* **Your goal**: Repeat the material below. Keep every line exactly as written.

* **Supplied entries**:
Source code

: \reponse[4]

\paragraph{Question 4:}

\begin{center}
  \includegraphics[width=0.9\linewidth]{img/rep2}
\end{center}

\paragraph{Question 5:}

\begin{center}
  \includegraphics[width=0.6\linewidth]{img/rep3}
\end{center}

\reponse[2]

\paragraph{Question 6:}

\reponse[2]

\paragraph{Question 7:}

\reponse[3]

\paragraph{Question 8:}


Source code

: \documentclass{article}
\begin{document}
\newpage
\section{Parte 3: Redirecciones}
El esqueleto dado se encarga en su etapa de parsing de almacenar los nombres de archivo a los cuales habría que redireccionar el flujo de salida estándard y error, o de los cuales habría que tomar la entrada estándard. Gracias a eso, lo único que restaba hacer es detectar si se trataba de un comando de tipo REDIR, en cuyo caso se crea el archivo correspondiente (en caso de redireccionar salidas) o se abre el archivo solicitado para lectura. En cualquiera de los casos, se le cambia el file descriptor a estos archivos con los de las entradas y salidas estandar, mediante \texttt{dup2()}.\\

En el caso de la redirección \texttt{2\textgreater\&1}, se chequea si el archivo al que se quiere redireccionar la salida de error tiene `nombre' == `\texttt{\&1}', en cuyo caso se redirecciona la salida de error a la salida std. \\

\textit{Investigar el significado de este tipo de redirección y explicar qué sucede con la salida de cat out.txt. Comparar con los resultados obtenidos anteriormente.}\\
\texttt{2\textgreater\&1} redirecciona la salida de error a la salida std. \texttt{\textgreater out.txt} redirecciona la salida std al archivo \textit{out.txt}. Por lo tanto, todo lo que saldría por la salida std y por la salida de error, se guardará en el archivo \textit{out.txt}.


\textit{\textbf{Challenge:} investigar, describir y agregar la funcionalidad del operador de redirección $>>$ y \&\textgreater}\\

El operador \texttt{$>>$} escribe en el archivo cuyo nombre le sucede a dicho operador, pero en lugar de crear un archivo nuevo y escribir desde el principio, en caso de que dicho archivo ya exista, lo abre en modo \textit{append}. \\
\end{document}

* **Result**:
Source code

: \reponse[4]

\paragraph{Question 4:}

\begin{center}
  \includegraphics[width=0.9\linewidth]{img/rep2}
\end{center}

\paragraph{Question 5:}

\begin{center}
  \includegraphics[width=0.6\linewidth]{img/rep3}
\end{center}

\reponse[2]

\paragraph{Question 6:}

\reponse[2]

\paragraph{Question 7:}

\reponse[3]

\paragraph{Question 8:}


Source code

: \documentclass{article}
\begin{document}
\newpage
\section{Parte 3: Redirecciones}
El esqueleto dado se encarga en su etapa de parsing de almacenar los nombres de archivo a los cuales habría que redireccionar el flujo de salida estándard y error, o de los cuales habría que tomar la entrada estándard. Gracias a eso, lo único que restaba hacer es detectar si se trataba de un comando de tipo REDIR, en cuyo caso se crea el archivo correspondiente (en caso de redireccionar salidas) o se abre el archivo solicitado para lectura. En cualquiera de los casos, se le cambia el file descriptor a estos archivos con los de las entradas y salidas estandar, mediante \texttt{dup2()}.\\

En el caso de la redirección \texttt{2\textgreater\&1}, se chequea si el archivo al que se quiere redireccionar la salida de error tiene `nombre' == `\texttt{\&1}', en cuyo caso se redirecciona la salida de error a la salida std. \\

\textit{Investigar el significado de este tipo de redirección y explicar qué sucede con la salida de cat out.txt. Comparar con los resultados obtenidos anteriormente.}\\
\texttt{2\textgreater\&1} redirecciona la salida de error a la salida std. \texttt{\textgreater out.txt} redirecciona la salida std al archivo \textit{out.txt}. Por lo tanto, todo lo que saldría por la salida std y por la salida de error, se guardará en el archivo \textit{out.txt}.


\textit{\textbf{Challenge:} investigar, describir y agregar la funcionalidad del operador de redirección $>>$ y \&\textgreater}\\

El operador \texttt{$>>$} escribe en el archivo cuyo nombre le sucede a dicho operador, pero en lugar de crear un archivo nuevo y escribir desde el principio, en caso de que dicho archivo ya exista, lo abre en modo \textit{append}. \\
\end{document}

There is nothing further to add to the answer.